What is needed: Go through the entries below and return every line that contains "third".

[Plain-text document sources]
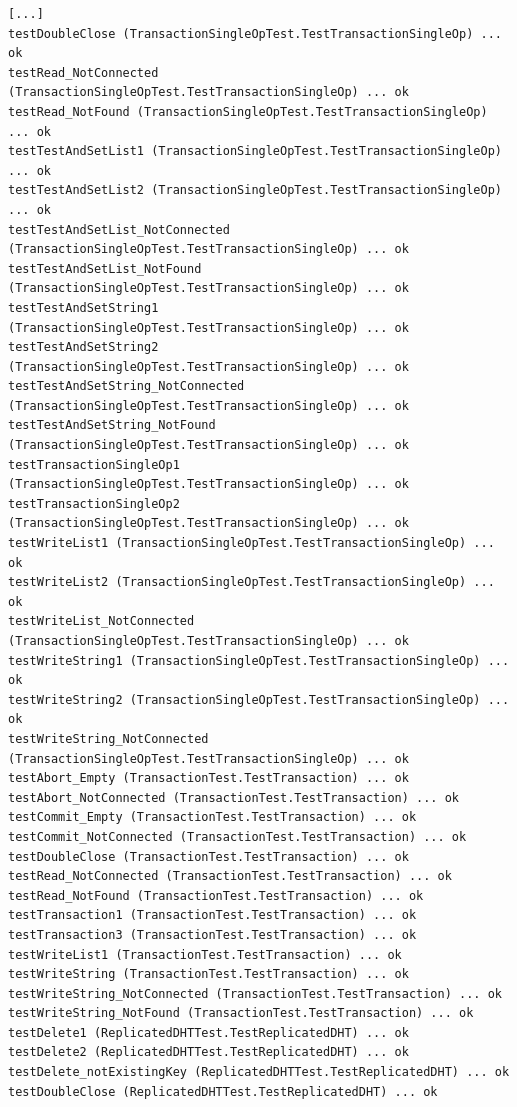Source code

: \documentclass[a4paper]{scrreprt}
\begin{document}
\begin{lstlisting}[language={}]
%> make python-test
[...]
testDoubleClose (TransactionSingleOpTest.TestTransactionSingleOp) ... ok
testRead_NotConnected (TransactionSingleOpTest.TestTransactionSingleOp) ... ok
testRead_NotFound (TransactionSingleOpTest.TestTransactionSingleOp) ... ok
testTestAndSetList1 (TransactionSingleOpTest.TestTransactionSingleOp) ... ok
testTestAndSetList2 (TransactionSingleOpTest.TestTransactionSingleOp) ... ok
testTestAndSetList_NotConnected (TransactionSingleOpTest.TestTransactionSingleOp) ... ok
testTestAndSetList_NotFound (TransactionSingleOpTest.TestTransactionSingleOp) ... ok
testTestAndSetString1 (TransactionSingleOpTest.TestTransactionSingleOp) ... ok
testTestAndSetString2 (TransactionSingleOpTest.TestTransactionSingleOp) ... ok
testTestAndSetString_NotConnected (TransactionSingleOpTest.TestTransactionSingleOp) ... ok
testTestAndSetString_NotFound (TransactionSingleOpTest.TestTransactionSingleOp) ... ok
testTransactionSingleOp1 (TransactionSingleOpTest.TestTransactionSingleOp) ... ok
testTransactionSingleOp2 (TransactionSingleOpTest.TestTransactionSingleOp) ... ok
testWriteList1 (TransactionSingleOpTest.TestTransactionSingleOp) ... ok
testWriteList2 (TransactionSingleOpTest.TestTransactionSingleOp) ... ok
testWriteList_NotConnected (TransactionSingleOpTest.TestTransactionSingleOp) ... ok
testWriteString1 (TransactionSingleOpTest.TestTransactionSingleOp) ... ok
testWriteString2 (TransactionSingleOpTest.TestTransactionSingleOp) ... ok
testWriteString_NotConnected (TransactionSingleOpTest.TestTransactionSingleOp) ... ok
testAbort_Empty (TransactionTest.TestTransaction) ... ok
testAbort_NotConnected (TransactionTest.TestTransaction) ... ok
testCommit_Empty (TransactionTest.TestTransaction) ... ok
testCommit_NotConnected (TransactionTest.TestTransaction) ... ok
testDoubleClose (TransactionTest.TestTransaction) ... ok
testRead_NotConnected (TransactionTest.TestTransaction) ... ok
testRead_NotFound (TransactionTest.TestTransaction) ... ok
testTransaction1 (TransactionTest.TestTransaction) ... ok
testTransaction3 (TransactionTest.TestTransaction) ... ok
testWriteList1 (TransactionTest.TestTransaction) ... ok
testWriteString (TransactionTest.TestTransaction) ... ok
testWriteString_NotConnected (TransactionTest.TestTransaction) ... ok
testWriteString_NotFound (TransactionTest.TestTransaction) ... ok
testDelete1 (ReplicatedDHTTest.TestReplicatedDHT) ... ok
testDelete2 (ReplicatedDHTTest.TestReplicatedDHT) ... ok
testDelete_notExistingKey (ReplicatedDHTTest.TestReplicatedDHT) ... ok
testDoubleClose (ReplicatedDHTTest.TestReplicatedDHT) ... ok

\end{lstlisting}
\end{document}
---
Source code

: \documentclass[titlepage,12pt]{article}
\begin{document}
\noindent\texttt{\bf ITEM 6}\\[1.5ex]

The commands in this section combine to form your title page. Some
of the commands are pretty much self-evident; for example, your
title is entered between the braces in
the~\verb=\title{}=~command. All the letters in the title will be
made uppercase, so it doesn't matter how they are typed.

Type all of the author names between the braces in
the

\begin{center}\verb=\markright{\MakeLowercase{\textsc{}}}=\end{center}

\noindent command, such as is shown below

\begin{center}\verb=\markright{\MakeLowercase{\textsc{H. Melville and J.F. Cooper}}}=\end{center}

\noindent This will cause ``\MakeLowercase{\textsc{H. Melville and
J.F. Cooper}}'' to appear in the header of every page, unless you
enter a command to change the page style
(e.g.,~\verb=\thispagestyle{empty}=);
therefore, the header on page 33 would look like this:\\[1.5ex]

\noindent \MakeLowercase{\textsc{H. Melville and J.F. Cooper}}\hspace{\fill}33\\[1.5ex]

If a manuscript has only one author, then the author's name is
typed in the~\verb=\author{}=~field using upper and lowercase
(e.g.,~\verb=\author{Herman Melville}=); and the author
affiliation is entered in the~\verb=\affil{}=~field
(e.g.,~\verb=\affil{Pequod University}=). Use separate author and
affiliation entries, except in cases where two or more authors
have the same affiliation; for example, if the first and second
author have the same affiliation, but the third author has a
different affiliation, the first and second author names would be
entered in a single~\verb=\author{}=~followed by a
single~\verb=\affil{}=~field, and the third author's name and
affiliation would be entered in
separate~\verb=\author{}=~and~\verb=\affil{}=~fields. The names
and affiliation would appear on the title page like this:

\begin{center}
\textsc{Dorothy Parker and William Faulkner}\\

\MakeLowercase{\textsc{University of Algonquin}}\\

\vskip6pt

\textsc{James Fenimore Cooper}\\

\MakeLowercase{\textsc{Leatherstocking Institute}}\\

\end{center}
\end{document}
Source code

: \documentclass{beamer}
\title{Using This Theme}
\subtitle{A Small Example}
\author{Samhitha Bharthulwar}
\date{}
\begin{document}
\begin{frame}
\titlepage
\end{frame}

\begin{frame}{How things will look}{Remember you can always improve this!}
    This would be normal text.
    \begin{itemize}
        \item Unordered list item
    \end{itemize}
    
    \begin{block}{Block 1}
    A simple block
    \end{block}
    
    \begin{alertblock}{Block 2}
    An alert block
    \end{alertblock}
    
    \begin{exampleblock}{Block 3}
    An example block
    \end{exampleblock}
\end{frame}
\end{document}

Response area:
author have the same affiliation, but the third author has a
single~\verb=\affil{}=~field, and the third author's name and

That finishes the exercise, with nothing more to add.